Last Friday's announcement that Warner Bros. was scrapping plans to release next month's Harry Potter and the Deathly Hallows: Part 1 in 3-D is a milestone, the first time a major film has cancelled a previously announced 3-D release. Aha! you say - the Emperor of Smudgy Films That Give Us Headaches has finally been exposed as a naked fraud.

Well, not quite. Though the decision will cost Warner Bros. a lot of money (Variety estimates a $45-million hit in the domestic market alone), the industry and trade-press reaction to Warner's decision has been positive. Variety welcomed the decision as an "evolutionary step" in the development of three-dimensional filmmaking. Rather than taint its prestigious Potter franchise, the studio has taken the high road, acknowledged that high-quality 3-D takes time and skills that are in short supply. Shoddy 3-D conversions like Clash of the Titans and The Last Airbender just won't do.
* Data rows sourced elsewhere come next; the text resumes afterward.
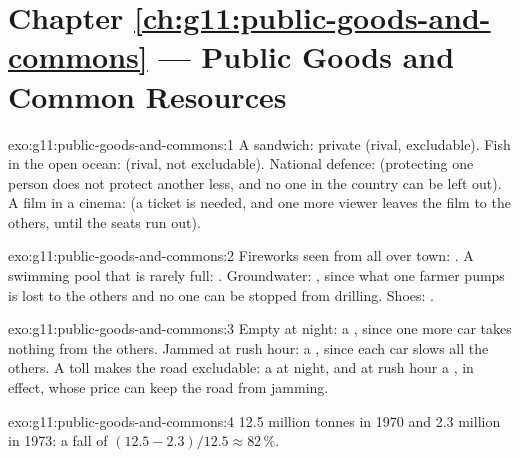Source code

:\section*{Chapter \ref{ch:g11:public-goods-and-commons} --- Public Goods and Common Resources}

\begin{solution}{exo:g11:public-goods-and-commons:1}
A sandwich: private (rival, excludable). Fish in the open ocean:  (rival, not excludable). National defence:  (protecting one person does not
protect another less, and no one in the country can be left out). A film in a cinema:  (a ticket is needed, and one more viewer leaves the film to the others,
until the seats run out).
\end{solution}

\begin{solution}{exo:g11:public-goods-and-commons:2}
Fireworks seen from all over town: . A swimming pool that is rarely full: . Groundwater: , since what one farmer pumps is lost to the
others and no one can be stopped from drilling. Shoes: .
\end{solution}

\begin{solution}{exo:g11:public-goods-and-commons:3}
Empty at night: a , since one more car takes nothing from the others. Jammed at rush hour: a , since each car slows all the others. A toll makes
the road excludable: a  at night, and at rush hour a , in effect, whose price can keep the road from jamming.
\end{solution}

\begin{solution}{exo:g11:public-goods-and-commons:4}
12.5 million tonnes in 1970 and 2.3 million in 1973: a fall of $(12.5 - 2.3)/12.5 \approx 82\,\%$.
\end{solution}

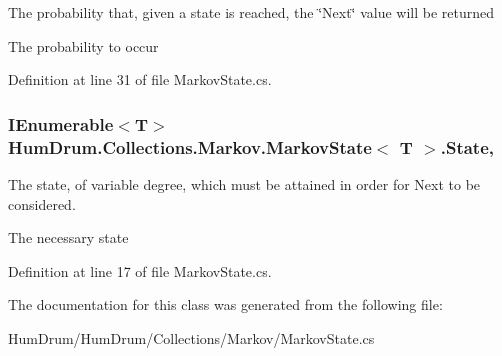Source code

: The probability that, given a state is reached, the \char`\"{}\+Next\char`\"{} value will be returned 

The probability to occur

Definition at line 31 of file Markov\+State.\+cs.

\hypertarget{classHumDrum_1_1Collections_1_1Markov_1_1MarkovState_a6af42036b04d84e26d06ee5d86790094}{}
\subsubsection[{State}]{\setlength{\rightskip}{0pt plus 5cm}I\+Enumerable$<$T$>$ {\bf Hum\+Drum.\+Collections.\+Markov.\+Markov\+State}$<$ T $>$.State\hspace{0.3cm}{\ttfamily [get]}, {\ttfamily [set]}}\label{classHumDrum_1_1Collections_1_1Markov_1_1MarkovState_a6af42036b04d84e26d06ee5d86790094}


The state, of variable degree, which must be attained in order for Next to be considered. 

The necessary state

Definition at line 17 of file Markov\+State.\+cs.



The documentation for this class was generated from the following file\+:\begin{DoxyCompactItemize}
\item 
Hum\+Drum/\+Hum\+Drum/\+Collections/\+Markov/Markov\+State.\+cs\end{DoxyCompactItemize}
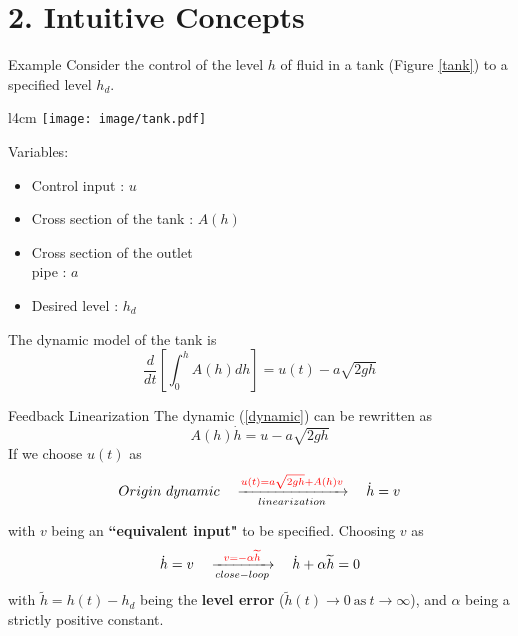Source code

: \documentclass{beamer}
\begin{document}
  \section{2. Intuitive Concepts}

  \begin{frame}{Example}
    Consider the control of the level $h$ of fluid in a tank (Figure \ref{tank}) to a specified level $h_{d}$.

    \begin{wrapfigure}{l}{4cm}
    \vspace{-10pt}
    \texttt{[image: image/tank.pdf]}\\
    \vspace{-15pt}
    \caption{Fluid level control in a tank}\label{tank}
    \vspace{-10pt}
    \end{wrapfigure}

    Variables:
    \begin{itemize}
      \item Control input : $u$
      \item Cross section of the tank : $A(h)$
      \item Cross section of the outlet \\ pipe : $a$
      \item Desired level : $h_{d}$
    \end{itemize}

    The dynamic model of the tank is
    \begin{equation}\label{dynamic}
      \frac{d}{dt}\left[\int_{0}^{h}A(h)dh\right] = u(t) - a \sqrt{2gh}
    \end{equation}

  \end{frame}


  \begin{frame}{Feedback Linearization}
  The dynamic (\ref{dynamic}) can be rewritten as
  $$ A(h)\dot{h} = u-a\sqrt{2gh} $$
  If we choose $u(t)$ as
  $$
  Origin~dynamic \quad \xrightarrow[linearization]{{\color{red} u(t) = a\sqrt{2gh} + A(h)v}} \quad \dot{h}=v
  $$

  with $v$ being an \textbf{``equivalent input"} to be specified.
  Choosing $v$ as
  $$
   \dot{h}=v \quad \xrightarrow[close-loop]{{\color{red} v=-\alpha \widetilde{h}}} \quad \dot{h}+\alpha \widetilde{h}=0
  $$
  with $\widetilde{h} = h(t)-h_{d}$ being the \textbf{level error} ($\widetilde{h}(t)\rightarrow 0 ~\text{as}~ t \rightarrow \infty$), and $\alpha$ being a strictly positive constant.
  \end{frame}
\end{document}
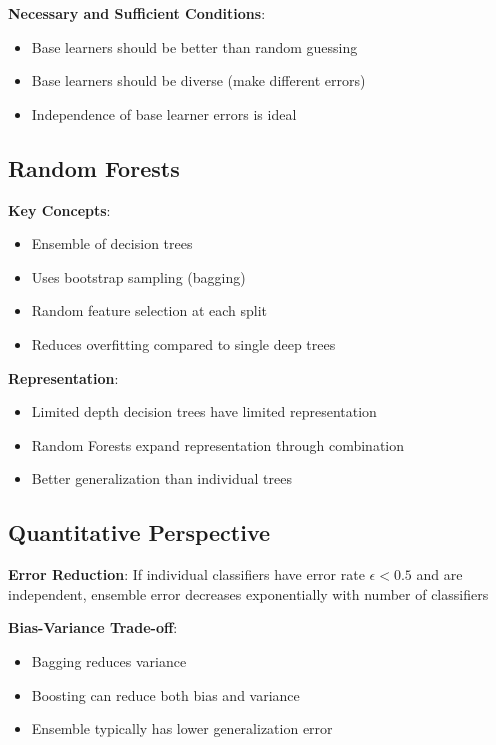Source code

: \documentclass{article}
\begin{document}
\textbf{Necessary and Sufficient Conditions}:
\begin{itemize}
    \item Base learners should be better than random guessing
    \item Base learners should be diverse (make different errors)
    \item Independence of base learner errors is ideal
\end{itemize}

\subsection{Random Forests}

\textbf{Key Concepts}:
\begin{itemize}
    \item Ensemble of decision trees
    \item Uses bootstrap sampling (bagging)
    \item Random feature selection at each split
    \item Reduces overfitting compared to single deep trees
\end{itemize}

\textbf{Representation}:
\begin{itemize}
    \item Limited depth decision trees have limited representation
    \item Random Forests expand representation through combination
    \item Better generalization than individual trees
\end{itemize}

\subsection{Quantitative Perspective}

\textbf{Error Reduction}: If individual classifiers have error rate $\epsilon < 0.5$ and are independent, ensemble error decreases exponentially with number of classifiers

\textbf{Bias-Variance Trade-off}:
\begin{itemize}
    \item Bagging reduces variance
    \item Boosting can reduce both bias and variance
    \item Ensemble typically has lower generalization error
\end{itemize}
\end{document}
As veteran industry pundit Anne Thompson wrote on her indieWIRE blog, Warner should be commended for recognizing that "the bloom is off the 3-D rose" and that the technique should be reserved for "cherry-picked" films, including animation and such special-effects movies as Disney's upcoming Tron: Legacy.

Some film lovers, such as Roger Ebert, aren't that tolerant. In a Newsweek article last April, he called 3-D a "waste of a perfectly good dimension" and Hollywood's rush to embrace it as "suicidal." More recently, the film website The Wrap claimed to prove with a downward sinking graph that fewer and fewer viewers, given the cheaper and more comfortable 2-D option, are choosing 3-D.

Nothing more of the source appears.